Static electricity and components.

Discussion in 'General Electronics Chat' started by Armagguedes, Mar 2, 2007.

  1. Armagguedes

    Thread Starter Member

    Feb 17, 2007
    21
    0
    Hello.

    Acrylic is supposed to store a whole lot static electricity, but will it affect components such as resistors or diodes? I'm using acrylic to separate some polystyrene drawers i have in 4 parts, to help sort the resistors out by E12 value.

    If i want to discharge the static, can i connect wires (with electrician's tape) with their insulation stripped from the drawers/divisions to the metal frame that holds the drawers?

    Thanks.
    Cheers,
    Bruno
     
  2. mrmeval

    Distinguished Member

    Jun 30, 2006
    833
    2
    Voltages as low as 20 volts can do damage to electronics. It is current flow that is the killer not potential. Current moving from/to the device or current induced by current flow near it. Polystyrene is as bad as acrylic.

    Resistors should not matter unless they are very small or are of some unusual construction. Diodes can be weakened and die if zapped. Just wrap them up in a small square of tin foil, maybe five to each bundle. These are cool but aluminum foil does as well if folded to make a farady cage.

    If you're not using proper ESD handling techniques. A grounded ESD mat and wrist strap is a minimum then it really doesn't matter anyway.

    Mats for ESD control, about $55.00 might have access to cheaper stuff at school.
    http://www.esd.tv/mats.html

    Good compilation of Info on ESD and has information on packaging and workstations.
    http://www.dscc.dla.mil/Offices/packaging/ESDS.html

    Intermittants, IOW*, dead, "spooks" and other oddities are caused by ESD

    *Indians on warpath send up smoke signals.
     
  3. hgmjr

    Moderator

    Jan 28, 2005
    9,030
    214
    One aspect of ESD is that the damage done by a seemingly low level of static discharge doesn't result in instant destruction. The time it takes for the damage to result in outright device failure can be a matter of days to months depending on the operating stresses to which the device is normally subjected.

    hgmjr
     
  4. hgmjr

    Moderator

    Jan 28, 2005
    9,030
    214
    Another useful ESD control material is Conductive Foam.
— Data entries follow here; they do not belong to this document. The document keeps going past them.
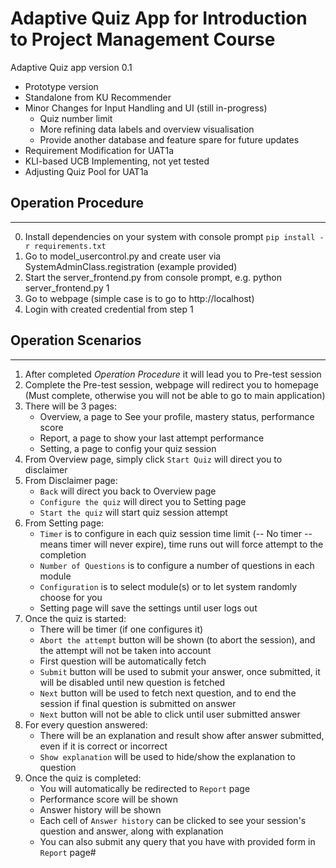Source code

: # Adaptive Quiz App for Introduction to Project Management Course

Adaptive Quiz app version 0.1 
- Prototype version
- Standalone from KU Recommender
- Minor Changes for Input Handling and UI (still in-progress)
    - Quiz number limit
    - More refining data labels and overview visualisation
    - Provide another database and feature spare for future updates
- Requirement Modification for UAT1a
- KLI-based UCB Implementing, not yet tested
- Adjusting Quiz Pool for UAT1a

## Operation Procedure
----
0. Install dependencies on your system with console prompt `pip install -r requirements.txt`
1. Go to model_usercontrol.py and create user via SystemAdminClass.registration (example provided)
2. Start the server_frontend.py from console prompt, e.g. python server_frontend.py 1
3. Go to webpage (simple case is to go to http://localhost)
4. Login with created credential from step 1

## Operation Scenarios
----
1. After completed *Operation Procedure* it will lead you to Pre-test session
2. Complete the Pre-test session, webpage will redirect you to homepage (Must complete, otherwise you will not be able to go to main application)
3. There will be 3 pages:
    - Overview, a page to See your profile, mastery status, performance score
    - Report, a page to show your last attempt performance
    - Setting, a page to config your quiz session
4. From Overview page, simply click `Start Quiz` will direct you to disclaimer
5. From Disclaimer page:
    - `Back` will direct you back to Overview page
    - `Configure the quiz` will direct you to Setting page
    - `Start the quiz` will start quiz session attempt
6. From Setting page:
    - `Timer` is to configure in each quiz session time limit (-- No timer -- means timer will never expire), time runs out will force attempt to the completion
    - `Number of Questions` is to configure a number of questions in each module
    - `Configuration` is to select module(s) or to let system randomly choose for you
    - Setting page will save the settings until user logs out
7. Once the quiz is started:
    - There will be timer (if one configures it)
    - `Abort the attempt` button will be shown (to abort the session), and the attempt will not be taken into account
    - First question will be automatically fetch
    - `Submit` button will be used to submit your answer, once submitted, it will be disabled until new question is fetched
    - `Next` button will be used to fetch next question, and to end the session if final question is submitted on answer
    - `Next` button will not be able to click until user submitted answer
8. For every question answered:
    - There will be an explanation and result show after answer submitted, even if it is correct or incorrect
    - `Show explanation` will be used to hide/show the explanation to question
9. Once the quiz is completed:
    - You will automatically be redirected to `Report` page
    - Performance score will be shown
    - Answer history will be shown
    - Each cell of `Answer history` can be clicked to see your session's question and answer, along with explanation
    - You can also submit any query that you have with provided form in `Report` page#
    You can cut this into rectangular sheets with the same dimensions as your plastic drawers and place in the bottom of each drawer. You can then stick your ESD sensitive components into the foam and they will not only be protected from ESD but they will also be easier to organize and retrieve when you are ready to use them.

    hgmjr

    PS. The parts will also not rattle around when you open and close the drawers.
     
  5. Armagguedes

    Thread Starter Member

    Feb 17, 2007
    21
    0
    Actually there are some awesome discounts on ebay for esd mats (look for "static mats"), going from 55USD to 15USD.

    I'm not talking about anything fancy here, just a small metal (aluminium?) cabinet (outside is painted) with 6 polystyrene drawers, each with rails to install dividers (3 per drawer). Since the builder no longer makes the dividers, i had them cut up from an acrylic sheet.

    In this cabinets i will be keeping resistors (regular carbon-film -and some metal-film- 5% 1/4W resistors). However at the "plastic store" i was told acrylic could build up quite a charge, so i was just asking around.